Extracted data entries
================================
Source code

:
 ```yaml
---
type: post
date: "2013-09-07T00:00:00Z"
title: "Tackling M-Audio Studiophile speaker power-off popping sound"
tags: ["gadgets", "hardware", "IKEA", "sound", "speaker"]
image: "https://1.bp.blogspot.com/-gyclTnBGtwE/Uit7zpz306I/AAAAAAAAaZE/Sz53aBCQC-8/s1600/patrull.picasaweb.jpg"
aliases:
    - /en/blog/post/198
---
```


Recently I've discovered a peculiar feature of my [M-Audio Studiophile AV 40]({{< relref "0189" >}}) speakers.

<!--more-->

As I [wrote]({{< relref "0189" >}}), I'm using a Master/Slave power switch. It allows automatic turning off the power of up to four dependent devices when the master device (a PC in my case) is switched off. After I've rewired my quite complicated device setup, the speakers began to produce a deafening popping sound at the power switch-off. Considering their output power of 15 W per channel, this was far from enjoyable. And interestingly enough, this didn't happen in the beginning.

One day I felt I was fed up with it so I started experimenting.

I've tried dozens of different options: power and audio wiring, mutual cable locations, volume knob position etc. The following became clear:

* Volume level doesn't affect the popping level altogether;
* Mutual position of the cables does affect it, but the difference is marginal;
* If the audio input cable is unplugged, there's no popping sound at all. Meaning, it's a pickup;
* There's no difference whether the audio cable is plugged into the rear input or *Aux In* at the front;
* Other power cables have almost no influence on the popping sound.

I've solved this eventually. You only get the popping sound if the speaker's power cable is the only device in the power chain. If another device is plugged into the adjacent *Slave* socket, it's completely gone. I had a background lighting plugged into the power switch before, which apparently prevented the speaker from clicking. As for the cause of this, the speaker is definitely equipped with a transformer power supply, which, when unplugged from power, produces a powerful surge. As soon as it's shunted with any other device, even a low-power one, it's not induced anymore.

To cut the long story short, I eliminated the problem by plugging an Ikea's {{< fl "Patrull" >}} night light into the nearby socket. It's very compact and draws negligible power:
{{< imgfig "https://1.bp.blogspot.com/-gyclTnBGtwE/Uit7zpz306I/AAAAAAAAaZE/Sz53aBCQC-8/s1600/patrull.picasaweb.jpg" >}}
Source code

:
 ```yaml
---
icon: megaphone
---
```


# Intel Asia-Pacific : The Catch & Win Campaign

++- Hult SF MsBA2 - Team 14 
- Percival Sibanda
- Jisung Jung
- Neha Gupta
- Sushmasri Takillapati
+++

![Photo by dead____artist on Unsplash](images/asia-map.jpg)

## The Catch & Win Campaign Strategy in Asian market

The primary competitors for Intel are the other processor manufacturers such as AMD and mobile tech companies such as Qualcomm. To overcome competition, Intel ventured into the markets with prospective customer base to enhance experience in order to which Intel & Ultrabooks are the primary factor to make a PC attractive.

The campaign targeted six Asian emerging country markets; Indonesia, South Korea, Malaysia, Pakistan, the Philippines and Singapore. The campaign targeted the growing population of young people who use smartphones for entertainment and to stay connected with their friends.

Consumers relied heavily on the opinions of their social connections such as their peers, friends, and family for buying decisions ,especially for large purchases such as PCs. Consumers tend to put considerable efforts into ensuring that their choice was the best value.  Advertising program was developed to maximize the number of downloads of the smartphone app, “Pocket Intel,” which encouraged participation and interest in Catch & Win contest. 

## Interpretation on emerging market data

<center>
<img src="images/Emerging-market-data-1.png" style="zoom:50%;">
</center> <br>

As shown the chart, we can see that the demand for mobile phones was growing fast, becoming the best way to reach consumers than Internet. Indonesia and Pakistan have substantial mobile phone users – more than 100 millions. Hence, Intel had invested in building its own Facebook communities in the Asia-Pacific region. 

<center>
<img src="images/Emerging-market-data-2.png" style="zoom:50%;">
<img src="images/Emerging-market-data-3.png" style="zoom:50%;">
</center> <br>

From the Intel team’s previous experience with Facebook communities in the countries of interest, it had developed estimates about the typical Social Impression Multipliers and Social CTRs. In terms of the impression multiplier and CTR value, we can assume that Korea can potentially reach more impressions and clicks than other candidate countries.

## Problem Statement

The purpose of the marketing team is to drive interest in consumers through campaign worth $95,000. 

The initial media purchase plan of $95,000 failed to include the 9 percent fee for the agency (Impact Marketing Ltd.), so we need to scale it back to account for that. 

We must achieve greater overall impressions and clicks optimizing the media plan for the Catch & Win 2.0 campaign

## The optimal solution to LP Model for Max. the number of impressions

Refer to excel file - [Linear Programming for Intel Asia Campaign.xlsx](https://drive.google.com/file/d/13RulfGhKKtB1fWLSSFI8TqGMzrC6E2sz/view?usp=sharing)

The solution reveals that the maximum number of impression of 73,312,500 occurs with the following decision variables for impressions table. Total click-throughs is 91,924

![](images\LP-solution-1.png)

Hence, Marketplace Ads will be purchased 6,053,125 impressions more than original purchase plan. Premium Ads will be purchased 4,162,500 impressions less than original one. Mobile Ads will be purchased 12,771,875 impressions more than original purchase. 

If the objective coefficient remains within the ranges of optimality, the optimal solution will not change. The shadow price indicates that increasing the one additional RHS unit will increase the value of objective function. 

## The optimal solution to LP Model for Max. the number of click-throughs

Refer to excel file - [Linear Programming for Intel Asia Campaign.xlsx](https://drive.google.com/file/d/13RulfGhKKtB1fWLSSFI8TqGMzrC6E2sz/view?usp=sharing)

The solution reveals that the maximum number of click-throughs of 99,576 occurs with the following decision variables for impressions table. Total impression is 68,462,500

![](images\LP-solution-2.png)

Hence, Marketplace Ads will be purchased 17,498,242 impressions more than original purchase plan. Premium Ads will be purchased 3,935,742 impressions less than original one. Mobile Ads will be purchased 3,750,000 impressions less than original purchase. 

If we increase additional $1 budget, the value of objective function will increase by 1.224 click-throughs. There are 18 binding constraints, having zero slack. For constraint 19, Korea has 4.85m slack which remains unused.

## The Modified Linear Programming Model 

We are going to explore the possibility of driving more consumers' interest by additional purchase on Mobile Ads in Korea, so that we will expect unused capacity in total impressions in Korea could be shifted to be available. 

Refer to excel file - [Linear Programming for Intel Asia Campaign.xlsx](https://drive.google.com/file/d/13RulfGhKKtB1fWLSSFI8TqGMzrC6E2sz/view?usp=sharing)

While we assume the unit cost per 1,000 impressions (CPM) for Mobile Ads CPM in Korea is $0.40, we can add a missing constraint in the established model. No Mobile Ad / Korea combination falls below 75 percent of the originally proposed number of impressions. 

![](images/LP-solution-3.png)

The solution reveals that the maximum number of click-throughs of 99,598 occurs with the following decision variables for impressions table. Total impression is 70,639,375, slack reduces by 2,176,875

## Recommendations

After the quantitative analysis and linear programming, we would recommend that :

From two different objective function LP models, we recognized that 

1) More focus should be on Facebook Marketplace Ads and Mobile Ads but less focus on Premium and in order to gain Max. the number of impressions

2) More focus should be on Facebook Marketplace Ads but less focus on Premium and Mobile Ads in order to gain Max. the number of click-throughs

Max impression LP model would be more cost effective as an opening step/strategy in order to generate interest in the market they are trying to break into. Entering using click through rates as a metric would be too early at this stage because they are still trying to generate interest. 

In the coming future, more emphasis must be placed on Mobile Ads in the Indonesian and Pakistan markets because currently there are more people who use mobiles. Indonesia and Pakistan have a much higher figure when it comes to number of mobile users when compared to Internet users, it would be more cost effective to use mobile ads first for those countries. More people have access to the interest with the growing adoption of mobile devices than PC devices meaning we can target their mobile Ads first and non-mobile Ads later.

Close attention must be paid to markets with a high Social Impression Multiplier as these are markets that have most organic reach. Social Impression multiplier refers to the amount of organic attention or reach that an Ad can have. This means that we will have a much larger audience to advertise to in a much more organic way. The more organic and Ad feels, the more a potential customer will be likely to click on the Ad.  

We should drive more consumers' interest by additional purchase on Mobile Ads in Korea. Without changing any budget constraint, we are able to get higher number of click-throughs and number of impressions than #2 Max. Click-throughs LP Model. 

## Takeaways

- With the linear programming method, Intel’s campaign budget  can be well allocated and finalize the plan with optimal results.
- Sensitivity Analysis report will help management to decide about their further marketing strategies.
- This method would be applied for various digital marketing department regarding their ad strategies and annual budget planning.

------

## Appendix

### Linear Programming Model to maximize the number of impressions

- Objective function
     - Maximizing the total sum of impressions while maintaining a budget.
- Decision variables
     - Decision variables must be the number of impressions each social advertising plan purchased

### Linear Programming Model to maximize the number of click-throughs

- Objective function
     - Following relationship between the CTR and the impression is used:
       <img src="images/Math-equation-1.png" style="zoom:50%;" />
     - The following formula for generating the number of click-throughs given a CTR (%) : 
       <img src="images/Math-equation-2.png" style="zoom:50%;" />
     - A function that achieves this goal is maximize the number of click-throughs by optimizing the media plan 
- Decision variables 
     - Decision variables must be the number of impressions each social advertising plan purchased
================================
** EXERCISE **
Working from the records above, write out verbatim only the lines from the line containing "After the quantitative" through the line containing "In the coming".

** RESPONSE TO THIS TASK **
After the quantitative analysis and linear programming, we would recommend that :

From two different objective function LP models, we recognized that 

1) More focus should be on Facebook Marketplace Ads and Mobile Ads but less focus on Premium and in order to gain Max. the number of impressions

2) More focus should be on Facebook Marketplace Ads but less focus on Premium and Mobile Ads in order to gain Max. the number of click-throughs

Max impression LP model would be more cost effective as an opening step/strategy in order to generate interest in the market they are trying to break into. Entering using click through rates as a metric would be too early at this stage because they are still trying to generate interest. 

In the coming future, more emphasis must be placed on Mobile Ads in the Indonesian and Pakistan markets because currently there are more people who use mobiles. Indonesia and Pakistan have a much higher figure when it comes to number of mobile users when compared to Internet users, it would be more cost effective to use mobile ads first for those countries. More people have access to the interest with the growing adoption of mobile devices than PC devices meaning we can target their mobile Ads first and non-mobile Ads later.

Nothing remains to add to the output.